Savigliano, dottoresse aggredite in guardia medica: sospeso il servizio per mancanza di sicurezza

La Fimmg Cuneo denuncia ancora una volta le condizioni in cui i sanitari sono costretti a lavorare: "Medici soli e isolati, servono misure concrete"

Savigliano, dottoresse aggredite in guardia medica: sospeso il servizio per mancanza di sicurezza

Ennesimo episodio di aggressione al personale sanitario in provincia di Cuneo. Domenica scorsa, il 14 giugno, due dottoresse in servizio presso la sede della continuità assistenziale di Savigliano sono rimaste coinvolte nell'aggressione da parte di un paziente che, nel corso della visita, ha improvvisamente assunto un comportamento violento, provocando danni agli arredi e ferendosi.

Soltanto il tempestivo intervento di un'altra dottoressa, che ha immediatamente richiesto l'aiuto del personale addetto alla sicurezza, ha impedito che la situazione degenerasse ulteriormente con conseguenze potenzialmente gravissime anche per le persone presenti. A seguito dell'accaduto, la postazione è stata ritenuta non più idonea a garantire le condizioni di sicurezza per gli utenti e per i medici in servizio, rendendo necessaria la sospensione del servizio e l’individuazione urgente di una diversa collocazione per assicurarne la prosecuzione.
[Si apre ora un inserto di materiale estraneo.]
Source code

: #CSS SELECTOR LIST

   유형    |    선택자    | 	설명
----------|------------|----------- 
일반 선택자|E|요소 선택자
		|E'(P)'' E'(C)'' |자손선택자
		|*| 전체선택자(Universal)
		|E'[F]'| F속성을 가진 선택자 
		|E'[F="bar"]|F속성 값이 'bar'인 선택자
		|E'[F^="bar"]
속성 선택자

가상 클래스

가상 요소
Sull'episodio è intervenuta la sezione provinciale della Fimmg Cuneo, la federazione italiana medici di medicina generale, attraverso il segretario Lorenzo Marino, che "denuncia da tempo le condizioni di rischio in cui i medici del Servizio di Continuità Assistenziale sono quotidianamente costretti a operare e che, ancora una volta, hanno trovato conferma alla prova dei fatti".

La Fimmg infatti evidenzia come nella maggior parte delle sedi, soprattutto nelle ore notturne, il medico è completamente solo nello svolgimento della propria attività.

I sanitari poi, sono chiamati a prestare assistenza a soggetti con i quali non esiste rapporto fiduciario e la cui identificazione può risultare facilmente alterabile durante la registrazione telefonica attraverso il numero unico 116117. Infine, numerose sedi si trovano in strutture isolate, nelle quali risulta impossibile ottenere un supporto tempestivo in caso di emergenza, specialmente nelle ore notturne.

Tali criticità rischiano di assumere una rilevanza ancora maggiore alla luce della collocazione di molte nuove case di comunità in strutture autonome nelle quali, durante la notte, non è presente alcun operatore oltre al medico di turno. In un periodo storico nel quale le aggressioni al personale sanitario sono all’ordine del giorno, Fimmg Cuneo sottolinea l’importanza dell’adozione delle misure di sicurezza stabilite negli Accordi stipulati con l’Asl Cn1, ad oggi solo parzialmente applicate e realizzate. 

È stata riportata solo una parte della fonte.